Is the hijab returning to Turkey?

The country's education board warns Istanbul University against expelling women for veiling

Published October 19, 2010 12:10AM (EDT)

The days of Muslim university students in Turkey wearing wigs over their headscarves and covering up with oversize baseball caps might be numbered. In response to a letter of complaint written by Zeynep Nur Incekara, a med student who was twice kicked out of class for flouting the unofficial ban on veiling in universities, the country's Higher Education Board has instructed Istanbul University that it can no longer expel students for violating the dress code.

There is no actual anti-hijab clause in Turkey's Constitution, "but through a tricky piece of legal interpretation coined 'interpretative refusal,' the headscarf has always fallen into a gray area," explains the MinnPost.
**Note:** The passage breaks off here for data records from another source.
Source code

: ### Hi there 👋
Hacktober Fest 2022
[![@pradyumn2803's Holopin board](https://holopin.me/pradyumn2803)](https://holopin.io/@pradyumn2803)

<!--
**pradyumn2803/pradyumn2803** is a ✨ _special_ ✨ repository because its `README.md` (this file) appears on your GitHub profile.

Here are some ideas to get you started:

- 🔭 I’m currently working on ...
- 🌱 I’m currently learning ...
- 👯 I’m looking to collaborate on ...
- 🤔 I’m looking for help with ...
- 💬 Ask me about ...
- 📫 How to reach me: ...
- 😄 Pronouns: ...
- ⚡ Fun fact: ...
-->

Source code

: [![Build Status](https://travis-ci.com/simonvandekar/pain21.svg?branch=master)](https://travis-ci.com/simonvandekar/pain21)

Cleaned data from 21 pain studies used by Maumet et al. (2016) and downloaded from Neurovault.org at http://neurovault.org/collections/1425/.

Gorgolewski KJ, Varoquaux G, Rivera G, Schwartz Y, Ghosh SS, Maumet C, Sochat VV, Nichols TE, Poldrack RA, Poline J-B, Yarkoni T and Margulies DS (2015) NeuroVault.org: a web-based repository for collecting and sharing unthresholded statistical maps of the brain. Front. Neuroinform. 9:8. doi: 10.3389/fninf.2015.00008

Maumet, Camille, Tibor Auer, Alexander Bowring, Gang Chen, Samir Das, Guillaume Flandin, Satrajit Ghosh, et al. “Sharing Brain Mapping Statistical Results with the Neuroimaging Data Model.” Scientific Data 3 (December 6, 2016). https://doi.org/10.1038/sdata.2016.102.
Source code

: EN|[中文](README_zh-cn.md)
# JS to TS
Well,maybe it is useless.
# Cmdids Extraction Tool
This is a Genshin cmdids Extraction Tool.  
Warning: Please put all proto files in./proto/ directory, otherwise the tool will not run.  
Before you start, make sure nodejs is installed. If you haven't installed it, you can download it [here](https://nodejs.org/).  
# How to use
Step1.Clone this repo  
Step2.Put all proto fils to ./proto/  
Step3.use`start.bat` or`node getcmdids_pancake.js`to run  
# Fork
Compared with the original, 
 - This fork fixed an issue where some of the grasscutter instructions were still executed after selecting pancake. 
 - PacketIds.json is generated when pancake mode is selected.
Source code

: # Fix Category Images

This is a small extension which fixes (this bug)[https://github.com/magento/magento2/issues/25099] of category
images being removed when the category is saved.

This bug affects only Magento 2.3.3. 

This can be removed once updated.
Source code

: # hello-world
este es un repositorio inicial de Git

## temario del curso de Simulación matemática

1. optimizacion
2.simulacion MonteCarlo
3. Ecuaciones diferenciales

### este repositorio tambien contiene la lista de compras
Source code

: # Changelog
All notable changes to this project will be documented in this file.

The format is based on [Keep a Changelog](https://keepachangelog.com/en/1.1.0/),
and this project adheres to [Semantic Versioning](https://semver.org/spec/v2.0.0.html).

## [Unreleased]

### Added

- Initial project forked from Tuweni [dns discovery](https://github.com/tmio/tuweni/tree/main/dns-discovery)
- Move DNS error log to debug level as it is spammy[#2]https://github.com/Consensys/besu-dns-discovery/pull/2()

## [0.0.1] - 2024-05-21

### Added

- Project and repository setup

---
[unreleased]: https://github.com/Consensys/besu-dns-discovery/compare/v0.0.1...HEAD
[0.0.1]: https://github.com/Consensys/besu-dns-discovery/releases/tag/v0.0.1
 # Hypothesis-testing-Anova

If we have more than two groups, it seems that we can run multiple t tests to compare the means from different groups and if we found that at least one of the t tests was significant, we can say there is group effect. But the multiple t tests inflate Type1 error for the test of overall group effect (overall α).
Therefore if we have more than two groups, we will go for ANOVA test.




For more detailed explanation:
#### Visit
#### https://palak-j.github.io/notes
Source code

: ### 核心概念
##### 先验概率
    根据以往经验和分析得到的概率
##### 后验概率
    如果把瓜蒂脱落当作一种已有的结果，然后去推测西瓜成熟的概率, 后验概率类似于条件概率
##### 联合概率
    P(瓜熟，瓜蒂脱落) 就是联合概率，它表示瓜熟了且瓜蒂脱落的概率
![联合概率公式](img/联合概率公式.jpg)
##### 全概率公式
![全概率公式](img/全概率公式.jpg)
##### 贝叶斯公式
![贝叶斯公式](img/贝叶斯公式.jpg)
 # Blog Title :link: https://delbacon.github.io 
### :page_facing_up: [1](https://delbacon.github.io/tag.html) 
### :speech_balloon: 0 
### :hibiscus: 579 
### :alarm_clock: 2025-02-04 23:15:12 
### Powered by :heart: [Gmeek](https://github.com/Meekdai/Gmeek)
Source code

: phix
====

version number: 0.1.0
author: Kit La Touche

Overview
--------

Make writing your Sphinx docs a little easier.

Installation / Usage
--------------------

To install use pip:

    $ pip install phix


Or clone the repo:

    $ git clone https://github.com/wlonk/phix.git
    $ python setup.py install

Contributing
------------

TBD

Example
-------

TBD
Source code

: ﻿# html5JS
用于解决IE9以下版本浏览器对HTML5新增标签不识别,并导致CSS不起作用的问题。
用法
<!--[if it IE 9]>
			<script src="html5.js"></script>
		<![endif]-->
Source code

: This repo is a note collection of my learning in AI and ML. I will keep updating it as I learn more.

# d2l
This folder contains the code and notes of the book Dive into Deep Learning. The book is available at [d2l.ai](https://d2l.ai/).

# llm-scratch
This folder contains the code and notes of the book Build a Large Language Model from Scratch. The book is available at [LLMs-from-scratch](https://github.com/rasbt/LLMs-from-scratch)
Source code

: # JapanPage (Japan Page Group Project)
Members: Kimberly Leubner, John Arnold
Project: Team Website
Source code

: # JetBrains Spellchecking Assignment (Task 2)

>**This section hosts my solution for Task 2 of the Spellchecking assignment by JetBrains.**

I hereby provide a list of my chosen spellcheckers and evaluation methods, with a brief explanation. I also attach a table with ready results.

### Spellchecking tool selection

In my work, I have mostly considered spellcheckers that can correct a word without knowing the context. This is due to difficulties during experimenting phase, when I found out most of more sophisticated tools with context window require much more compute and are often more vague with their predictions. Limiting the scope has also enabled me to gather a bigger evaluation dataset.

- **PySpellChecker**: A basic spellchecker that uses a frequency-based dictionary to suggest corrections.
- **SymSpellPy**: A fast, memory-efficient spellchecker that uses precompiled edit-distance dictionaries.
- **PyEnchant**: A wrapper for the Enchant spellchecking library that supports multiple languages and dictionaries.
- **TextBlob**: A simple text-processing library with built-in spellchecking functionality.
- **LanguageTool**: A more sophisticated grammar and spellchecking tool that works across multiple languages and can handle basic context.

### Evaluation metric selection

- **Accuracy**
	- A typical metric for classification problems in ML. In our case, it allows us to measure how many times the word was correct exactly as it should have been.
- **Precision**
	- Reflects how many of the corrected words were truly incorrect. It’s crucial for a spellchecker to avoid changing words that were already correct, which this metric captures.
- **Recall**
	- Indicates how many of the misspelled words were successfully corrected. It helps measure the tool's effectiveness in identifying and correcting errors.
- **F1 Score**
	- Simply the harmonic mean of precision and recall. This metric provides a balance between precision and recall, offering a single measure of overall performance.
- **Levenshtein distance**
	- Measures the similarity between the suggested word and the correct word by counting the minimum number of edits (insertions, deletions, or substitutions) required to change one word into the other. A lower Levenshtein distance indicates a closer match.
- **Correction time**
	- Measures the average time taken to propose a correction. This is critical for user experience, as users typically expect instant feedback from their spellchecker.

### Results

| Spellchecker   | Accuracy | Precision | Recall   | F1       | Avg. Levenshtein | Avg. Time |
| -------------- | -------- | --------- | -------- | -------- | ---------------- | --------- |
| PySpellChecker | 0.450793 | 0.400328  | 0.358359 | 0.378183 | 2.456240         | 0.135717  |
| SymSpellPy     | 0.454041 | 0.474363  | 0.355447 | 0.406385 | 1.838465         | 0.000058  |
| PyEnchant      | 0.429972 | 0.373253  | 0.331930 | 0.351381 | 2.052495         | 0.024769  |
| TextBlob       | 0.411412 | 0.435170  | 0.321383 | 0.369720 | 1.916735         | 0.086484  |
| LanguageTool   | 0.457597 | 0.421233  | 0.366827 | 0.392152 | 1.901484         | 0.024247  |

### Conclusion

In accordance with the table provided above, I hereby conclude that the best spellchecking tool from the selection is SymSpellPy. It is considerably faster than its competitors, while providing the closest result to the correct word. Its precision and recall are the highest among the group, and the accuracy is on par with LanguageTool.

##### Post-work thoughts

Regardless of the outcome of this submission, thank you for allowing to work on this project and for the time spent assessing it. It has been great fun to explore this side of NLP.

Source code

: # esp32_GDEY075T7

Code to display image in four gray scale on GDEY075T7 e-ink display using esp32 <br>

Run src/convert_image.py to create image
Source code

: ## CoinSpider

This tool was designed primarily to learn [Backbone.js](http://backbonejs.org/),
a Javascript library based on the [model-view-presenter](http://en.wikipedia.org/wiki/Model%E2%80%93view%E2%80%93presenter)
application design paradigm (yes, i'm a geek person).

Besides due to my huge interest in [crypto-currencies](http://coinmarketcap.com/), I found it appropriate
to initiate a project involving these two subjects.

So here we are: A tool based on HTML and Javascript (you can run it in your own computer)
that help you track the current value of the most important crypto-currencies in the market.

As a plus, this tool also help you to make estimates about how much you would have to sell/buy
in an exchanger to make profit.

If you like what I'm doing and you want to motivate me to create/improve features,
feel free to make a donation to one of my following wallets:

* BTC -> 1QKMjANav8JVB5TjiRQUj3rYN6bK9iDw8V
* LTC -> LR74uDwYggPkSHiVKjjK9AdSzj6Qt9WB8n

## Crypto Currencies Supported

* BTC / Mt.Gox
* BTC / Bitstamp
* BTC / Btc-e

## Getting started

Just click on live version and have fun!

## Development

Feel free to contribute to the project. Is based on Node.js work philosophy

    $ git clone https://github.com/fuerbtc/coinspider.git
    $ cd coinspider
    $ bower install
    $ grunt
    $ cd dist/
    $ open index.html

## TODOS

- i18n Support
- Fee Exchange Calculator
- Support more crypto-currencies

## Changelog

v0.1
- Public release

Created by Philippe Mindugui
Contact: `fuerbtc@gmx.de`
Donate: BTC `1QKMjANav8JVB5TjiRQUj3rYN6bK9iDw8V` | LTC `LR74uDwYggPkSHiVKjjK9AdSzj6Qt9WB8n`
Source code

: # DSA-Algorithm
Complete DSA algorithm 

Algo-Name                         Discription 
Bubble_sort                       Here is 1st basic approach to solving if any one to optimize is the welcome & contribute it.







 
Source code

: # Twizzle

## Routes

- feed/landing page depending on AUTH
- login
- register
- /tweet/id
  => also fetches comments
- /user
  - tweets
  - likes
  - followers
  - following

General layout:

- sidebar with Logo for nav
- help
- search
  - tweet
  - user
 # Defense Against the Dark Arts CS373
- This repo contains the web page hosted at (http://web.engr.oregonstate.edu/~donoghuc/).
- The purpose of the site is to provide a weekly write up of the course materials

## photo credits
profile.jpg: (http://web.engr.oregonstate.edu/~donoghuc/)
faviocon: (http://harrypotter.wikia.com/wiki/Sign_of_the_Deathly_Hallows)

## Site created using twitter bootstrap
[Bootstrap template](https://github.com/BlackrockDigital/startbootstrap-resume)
Some universities have taken to exploiting that gray area, but no more -- at least not at Istanbul University, for now.

This isn't one of those issues that easily divides along political lines: There are libertarians who support the right to veil whenever and wherever, and there are libertarians who worry that permitting the hijab in public institutions will lead to radical Islamization. There are secularists who believe in the need to rigidly defend the separation of church and state, and there are secularists who believe that you can't have secularism without some degree of freedom of religious expression. And those are just the polar extremes found among like-minded groups.

Reuters is calling this move part of a "quiet revolution," but let's not forget that the prime minister pushed to lift the restriction in the past, but his proposal was ultimately shot down. If you ask me, this is a wobbly baby step that could easily collapse under the weight of political pressure.